▶ _PROBLEM STATEMENT_
Once you have checked the records that follow, state how many of their lines hold "thumb", giving the number only.

▶ _RECORDS FOR PROCESSING_
_ _ _ _ _ _ _

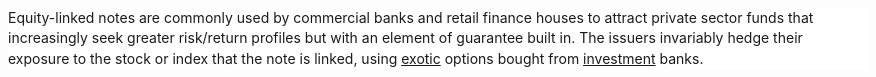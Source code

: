 Equity-linked notes are commonly used by commercial banks and retail finance houses to  attract private sector funds that increasingly seek greater risk/return profiles but with an  element of guarantee built in. The issuers invariably hedge their exposure to the stock or  index that the note is linked, using [exotic](../../Financial%20Markets/Financial%20Engineering%20and%20Arbitrage%20in%20the%20Financial%20Markets/PART%20I%20RELATIVE%20VALUE%20BUILDING%20BLOCKS/Chapter%206%20Options%20on%20Non-Price%20Variables/Exotic%20Interest%20Rate%20Options.md) options bought from [investment](../../Advanced%20Investments/An%20Asset%20Allocation%20Primer.md) banks.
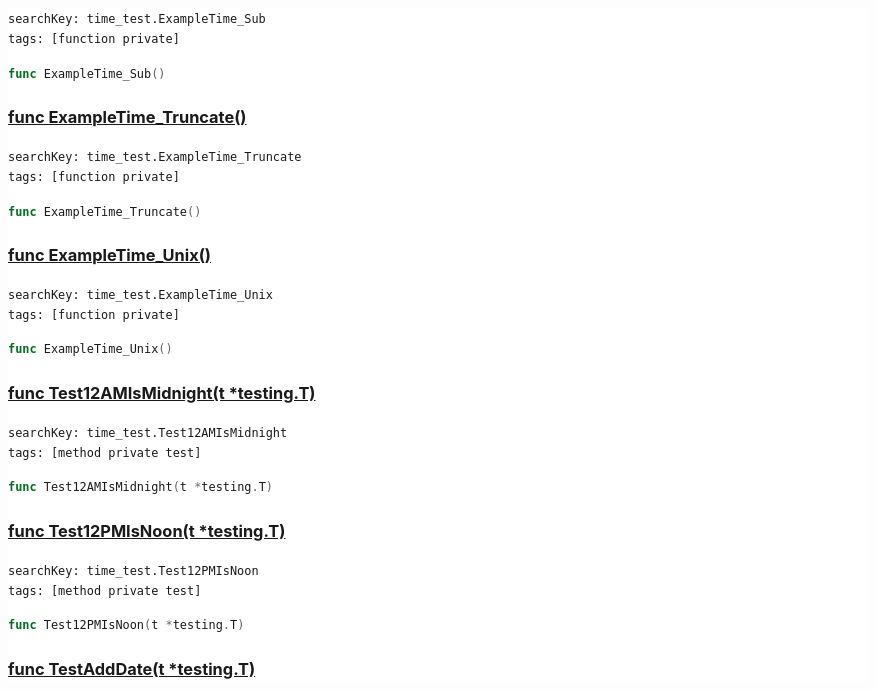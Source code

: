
```
searchKey: time_test.ExampleTime_Sub
tags: [function private]
```

```Go
func ExampleTime_Sub()
```

### <a id="ExampleTime_Truncate" href="#ExampleTime_Truncate">func ExampleTime_Truncate()</a>

```
searchKey: time_test.ExampleTime_Truncate
tags: [function private]
```

```Go
func ExampleTime_Truncate()
```

### <a id="ExampleTime_Unix" href="#ExampleTime_Unix">func ExampleTime_Unix()</a>

```
searchKey: time_test.ExampleTime_Unix
tags: [function private]
```

```Go
func ExampleTime_Unix()
```

### <a id="Test12AMIsMidnight" href="#Test12AMIsMidnight">func Test12AMIsMidnight(t *testing.T)</a>

```
searchKey: time_test.Test12AMIsMidnight
tags: [method private test]
```

```Go
func Test12AMIsMidnight(t *testing.T)
```

### <a id="Test12PMIsNoon" href="#Test12PMIsNoon">func Test12PMIsNoon(t *testing.T)</a>

```
searchKey: time_test.Test12PMIsNoon
tags: [method private test]
```

```Go
func Test12PMIsNoon(t *testing.T)
```

### <a id="TestAddDate" href="#TestAddDate">func TestAddDate(t *testing.T)</a>
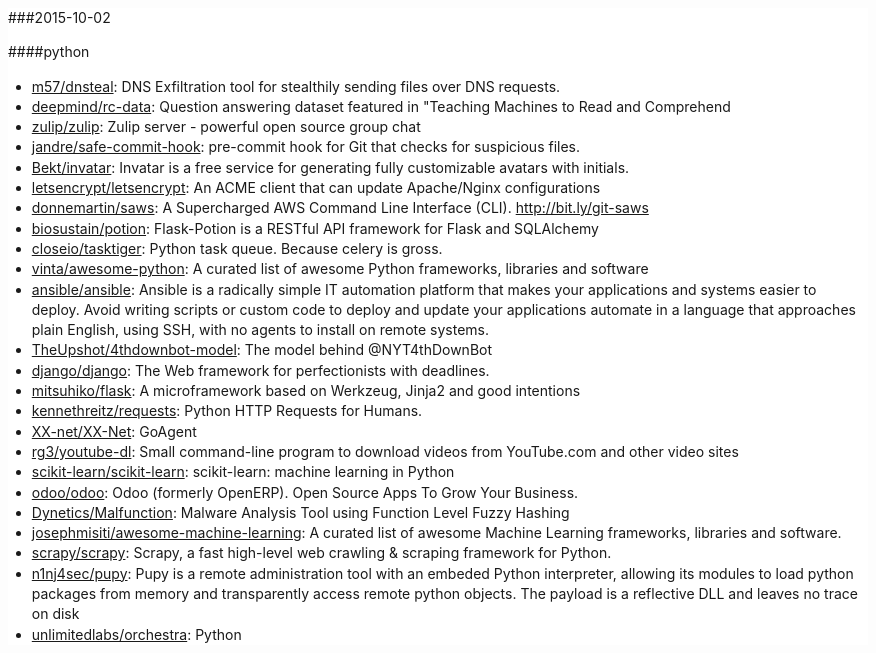 ###2015-10-02

####python
* [m57/dnsteal](https://github.com/m57/dnsteal): DNS Exfiltration tool for stealthily sending files over DNS requests.
* [deepmind/rc-data](https://github.com/deepmind/rc-data): Question answering dataset featured in "Teaching Machines to Read and Comprehend
* [zulip/zulip](https://github.com/zulip/zulip): Zulip server - powerful open source group chat
* [jandre/safe-commit-hook](https://github.com/jandre/safe-commit-hook): pre-commit hook for Git that checks for suspicious files.
* [Bekt/invatar](https://github.com/Bekt/invatar): Invatar is a free service for generating fully customizable avatars with initials.
* [letsencrypt/letsencrypt](https://github.com/letsencrypt/letsencrypt): An ACME client that can update Apache/Nginx configurations
* [donnemartin/saws](https://github.com/donnemartin/saws): A Supercharged AWS Command Line Interface (CLI). http://bit.ly/git-saws
* [biosustain/potion](https://github.com/biosustain/potion): Flask-Potion is a RESTful API framework for Flask and SQLAlchemy
* [closeio/tasktiger](https://github.com/closeio/tasktiger): Python task queue. Because celery is gross.
* [vinta/awesome-python](https://github.com/vinta/awesome-python): A curated list of awesome Python frameworks, libraries and software
* [ansible/ansible](https://github.com/ansible/ansible): Ansible is a radically simple IT automation platform that makes your applications and systems easier to deploy. Avoid writing scripts or custom code to deploy and update your applications automate in a language that approaches plain English, using SSH, with no agents to install on remote systems.
* [TheUpshot/4thdownbot-model](https://github.com/TheUpshot/4thdownbot-model): The model behind @NYT4thDownBot
* [django/django](https://github.com/django/django): The Web framework for perfectionists with deadlines.
* [mitsuhiko/flask](https://github.com/mitsuhiko/flask): A microframework based on Werkzeug, Jinja2 and good intentions
* [kennethreitz/requests](https://github.com/kennethreitz/requests): Python HTTP Requests for Humans.
* [XX-net/XX-Net](https://github.com/XX-net/XX-Net):  GoAgent
* [rg3/youtube-dl](https://github.com/rg3/youtube-dl): Small command-line program to download videos from YouTube.com and other video sites
* [scikit-learn/scikit-learn](https://github.com/scikit-learn/scikit-learn): scikit-learn: machine learning in Python
* [odoo/odoo](https://github.com/odoo/odoo): Odoo (formerly OpenERP). Open Source Apps To Grow Your Business.
* [Dynetics/Malfunction](https://github.com/Dynetics/Malfunction): Malware Analysis Tool using Function Level Fuzzy Hashing
* [josephmisiti/awesome-machine-learning](https://github.com/josephmisiti/awesome-machine-learning): A curated list of awesome Machine Learning frameworks, libraries and software.
* [scrapy/scrapy](https://github.com/scrapy/scrapy): Scrapy, a fast high-level web crawling & scraping framework for Python.
* [n1nj4sec/pupy](https://github.com/n1nj4sec/pupy): Pupy is a remote administration tool with an embeded Python interpreter, allowing its modules to load python packages from memory and transparently access remote python objects. The payload is a reflective DLL and leaves no trace on disk
* [unlimitedlabs/orchestra](https://github.com/unlimitedlabs/orchestra): Python
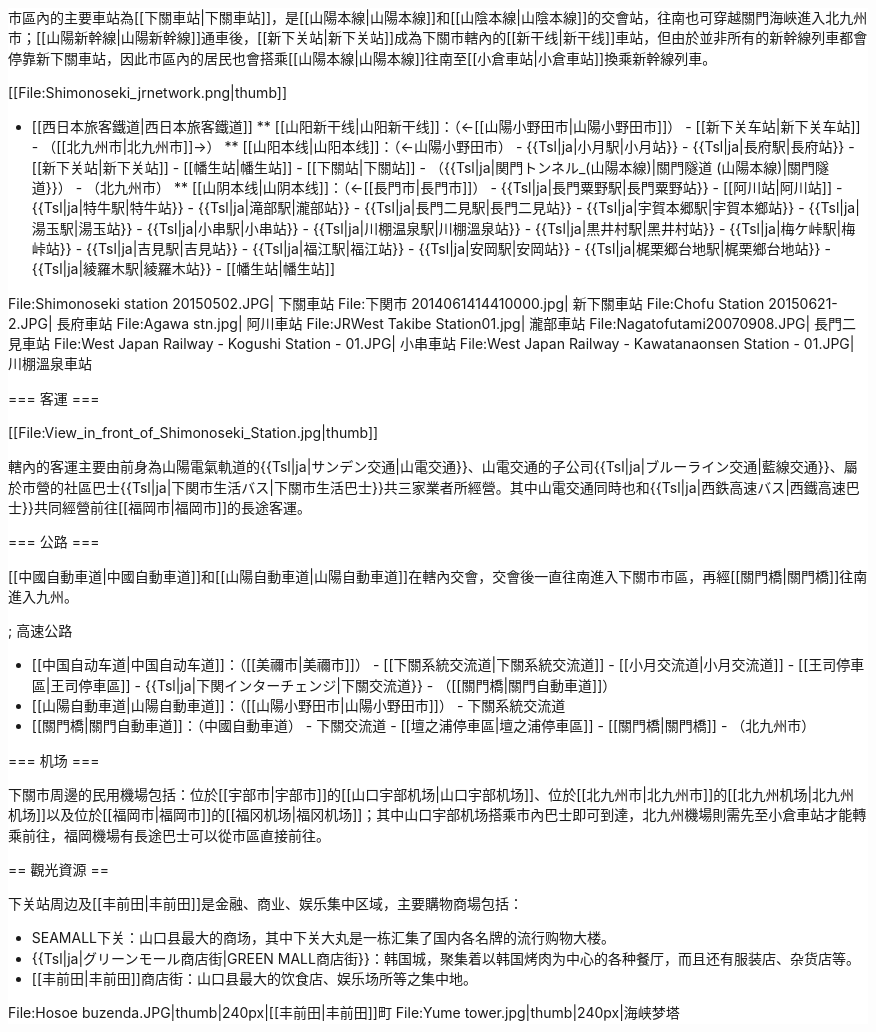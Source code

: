 市區內的主要車站為[[下關車站|下關車站]]，是[[山陽本線|山陽本線]]和[[山陰本線|山陰本線]]的交會站，往南也可穿越關門海峽進入北九州市；[[山陽新幹線|山陽新幹線]]通車後，[[新下关站|新下关站]]成為下關市轄內的[[新干线|新干线]]車站，但由於並非所有的新幹線列車都會停靠新下關車站，因此市區內的居民也會搭乘[[山陽本線|山陽本線]]往南至[[小倉車站|小倉車站]]換乘新幹線列車。

[[File:Shimonoseki_jrnetwork.png|thumb]]

* [[西日本旅客鐵道|西日本旅客鐵道]]
** [[山阳新干线|山阳新干线]]：（←[[山陽小野田市|山陽小野田市]]） - [[新下关车站|新下关车站]] - （[[北九州市|北九州市]]→）
** [[山阳本线|山阳本线]]：（←山陽小野田市） - {{Tsl|ja|小月駅|小月站}} - {{Tsl|ja|長府駅|長府站}} - [[新下关站|新下关站]] - [[幡生站|幡生站]] - [[下關站|下關站]] - （{{Tsl|ja|関門トンネル_(山陽本線)|關門隧道 (山陽本線)|關門隧道}}） - （北九州市）
** [[山阴本线|山阴本线]]：（←[[長門市|長門市]]） - {{Tsl|ja|長門粟野駅|長門粟野站}} - [[阿川站|阿川站]] - {{Tsl|ja|特牛駅|特牛站}} - {{Tsl|ja|滝部駅|瀧部站}} - {{Tsl|ja|長門二見駅|長門二見站}} - {{Tsl|ja|宇賀本郷駅|宇賀本鄉站}} - {{Tsl|ja|湯玉駅|湯玉站}} - {{Tsl|ja|小串駅|小串站}} - {{Tsl|ja|川棚温泉駅|川棚溫泉站}} - {{Tsl|ja|黒井村駅|黑井村站}} - {{Tsl|ja|梅ケ峠駅|梅峠站}} - {{Tsl|ja|吉見駅|吉見站}} - {{Tsl|ja|福江駅|福江站}} - {{Tsl|ja|安岡駅|安岡站}} - {{Tsl|ja|梶栗郷台地駅|梶栗鄉台地站}} - {{Tsl|ja|綾羅木駅|綾羅木站}} - [[幡生站|幡生站]]

<gallery widths=200px heights=200px>
File:Shimonoseki station 20150502.JPG| 下關車站
File:下関市 2014061414410000.jpg| 新下關車站
File:Chofu Station 20150621-2.JPG| 長府車站
File:Agawa stn.jpg| 阿川車站
File:JRWest Takibe Station01.jpg| 瀧部車站
File:Nagatofutami20070908.JPG| 長門二見車站
File:West Japan Railway - Kogushi Station - 01.JPG| 小串車站
File:West Japan Railway - Kawatanaonsen Station - 01.JPG| 川棚溫泉車站
</gallery>

=== 客運 ===

[[File:View_in_front_of_Shimonoseki_Station.jpg|thumb]]

轄內的客運主要由前身為山陽電氣軌道的{{Tsl|ja|サンデン交通|山電交通}}、山電交通的子公司{{Tsl|ja|ブルーライン交通|藍線交通}}、屬於市營的社區巴士{{Tsl|ja|下関市生活バス|下關市生活巴士}}共三家業者所經營。其中山電交通同時也和{{Tsl|ja|西鉄高速バス|西鐵高速巴士}}共同經營前往[[福岡市|福岡市]]的長途客運。

=== 公路 ===

[[中國自動車道|中國自動車道]]和[[山陽自動車道|山陽自動車道]]在轄內交會，交會後一直往南進入下關市市區，再經[[關門橋|關門橋]]往南進入九州。

; 高速公路
* [[中国自动车道|中国自动车道]]：（[[美禰市|美禰市]]） - [[下關系統交流道|下關系統交流道]] - [[小月交流道|小月交流道]] - [[王司停車區|王司停車區]] - {{Tsl|ja|下関インターチェンジ|下關交流道}} - （[[關門橋|關門自動車道]]）
* [[山陽自動車道|山陽自動車道]]：（[[山陽小野田市|山陽小野田市]]） - 下關系統交流道
* [[關門橋|關門自動車道]]：（中國自動車道） - 下關交流道 - [[壇之浦停車區|壇之浦停車區]] - [[關門橋|關門橋]] - （北九州市）

=== 机场 ===

下關市周邊的民用機場包括：位於[[宇部市|宇部市]]的[[山口宇部机场|山口宇部机场]]、位於[[北九州市|北九州市]]的[[北九州机场|北九州机场]]以及位於[[福岡市|福岡市]]的[[福冈机场|福冈机场]]；其中山口宇部机场搭乘市內巴士即可到達，北九州機場則需先至小倉車站才能轉乘前往，福岡機場有長途巴士可以從市區直接前往。

== 觀光資源 ==

下关站周边及[[丰前田|丰前田]]是金融、商业、娱乐集中区域，主要購物商場包括：
* SEAMALL下关：山口县最大的商场，其中下关大丸是一栋汇集了国内各名牌的流行购物大楼。
* {{Tsl|ja|グリーンモール商店街|GREEN MALL商店街}}：韩国城，聚集着以韩国烤肉为中心的各种餐厅，而且还有服装店、杂货店等。
* [[丰前田|丰前田]]商店街：山口县最大的饮食店、娱乐场所等之集中地。

<gallery widths=200px heights=200px>
File:Hosoe buzenda.JPG|thumb|240px|[[丰前田|丰前田]]町
File:Yume tower.jpg|thumb|240px|海峡梦塔
</gallery>
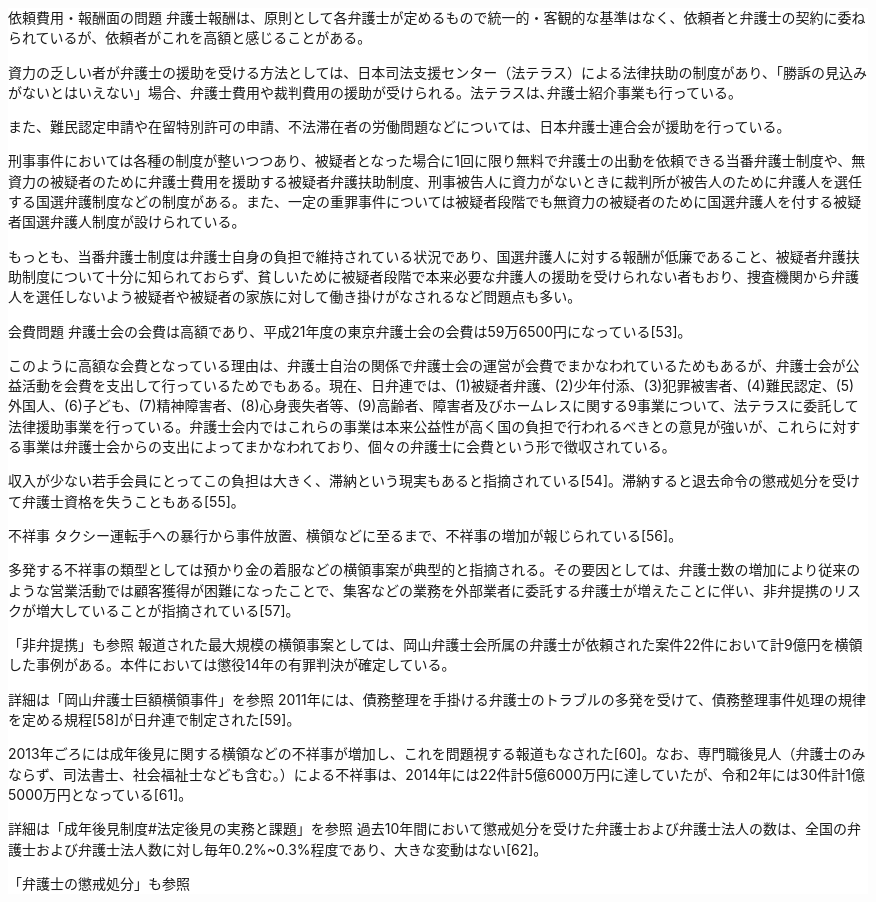 依頼費用・報酬面の問題
弁護士報酬は、原則として各弁護士が定めるもので統一的・客観的な基準はなく、依頼者と弁護士の契約に委ねられているが、依頼者がこれを高額と感じることがある。

資力の乏しい者が弁護士の援助を受ける方法としては、日本司法支援センター（法テラス）による法律扶助の制度があり、「勝訴の見込みがないとはいえない」場合、弁護士費用や裁判費用の援助が受けられる。法テラスは､弁護士紹介事業も行っている。

また、難民認定申請や在留特別許可の申請、不法滞在者の労働問題などについては、日本弁護士連合会が援助を行っている。

刑事事件においては各種の制度が整いつつあり、被疑者となった場合に1回に限り無料で弁護士の出動を依頼できる当番弁護士制度や、無資力の被疑者のために弁護士費用を援助する被疑者弁護扶助制度、刑事被告人に資力がないときに裁判所が被告人のために弁護人を選任する国選弁護制度などの制度がある。また、一定の重罪事件については被疑者段階でも無資力の被疑者のために国選弁護人を付する被疑者国選弁護人制度が設けられている。

もっとも、当番弁護士制度は弁護士自身の負担で維持されている状況であり、国選弁護人に対する報酬が低廉であること、被疑者弁護扶助制度について十分に知られておらず、貧しいために被疑者段階で本来必要な弁護人の援助を受けられない者もおり、捜査機関から弁護人を選任しないよう被疑者や被疑者の家族に対して働き掛けがなされるなど問題点も多い。

会費問題
弁護士会の会費は高額であり、平成21年度の東京弁護士会の会費は59万6500円になっている[53]。

このように高額な会費となっている理由は、弁護士自治の関係で弁護士会の運営が会費でまかなわれているためもあるが、弁護士会が公益活動を会費を支出して行っているためでもある。現在、日弁連では、(1)被疑者弁護、(2)少年付添、(3)犯罪被害者、(4)難民認定、(5)外国人、(6)子ども、(7)精神障害者、(8)心身喪失者等、(9)高齢者、障害者及びホームレスに関する9事業について、法テラスに委託して法律援助事業を行っている。弁護士会内ではこれらの事業は本来公益性が高く国の負担で行われるべきとの意見が強いが、これらに対する事業は弁護士会からの支出によってまかなわれており、個々の弁護士に会費という形で徴収されている。

収入が少ない若手会員にとってこの負担は大きく、滞納という現実もあると指摘されている[54]。滞納すると退去命令の懲戒処分を受けて弁護士資格を失うこともある[55]。

不祥事
タクシー運転手への暴行から事件放置、横領などに至るまで、不祥事の増加が報じられている[56]。

多発する不祥事の類型としては預かり金の着服などの横領事案が典型的と指摘される。その要因としては、弁護士数の増加により従来のような営業活動では顧客獲得が困難になったことで、集客などの業務を外部業者に委託する弁護士が増えたことに伴い、非弁提携のリスクが増大していることが指摘されている[57]。

「非弁提携」も参照
報道された最大規模の横領事案としては、岡山弁護士会所属の弁護士が依頼された案件22件において計9億円を横領した事例がある。本件においては懲役14年の有罪判決が確定している。

詳細は「岡山弁護士巨額横領事件」を参照
2011年には、債務整理を手掛ける弁護士のトラブルの多発を受けて、債務整理事件処理の規律を定める規程[58]が日弁連で制定された[59]。

2013年ごろには成年後見に関する横領などの不祥事が増加し、これを問題視する報道もなされた[60]。なお、専門職後見人（弁護士のみならず、司法書士、社会福祉士なども含む。）による不祥事は、2014年には22件計5億6000万円に達していたが、令和2年には30件計1億5000万円となっている[61]。

詳細は「成年後見制度#法定後見の実務と課題」を参照
過去10年間において懲戒処分を受けた弁護士および弁護士法人の数は、全国の弁護士および弁護士法人数に対し毎年0.2%~0.3%程度であり、大きな変動はない[62]。

「弁護士の懲戒処分」も参照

_ _ _ _ _ _ _

▶ _EXERCISE RESPONSE_
4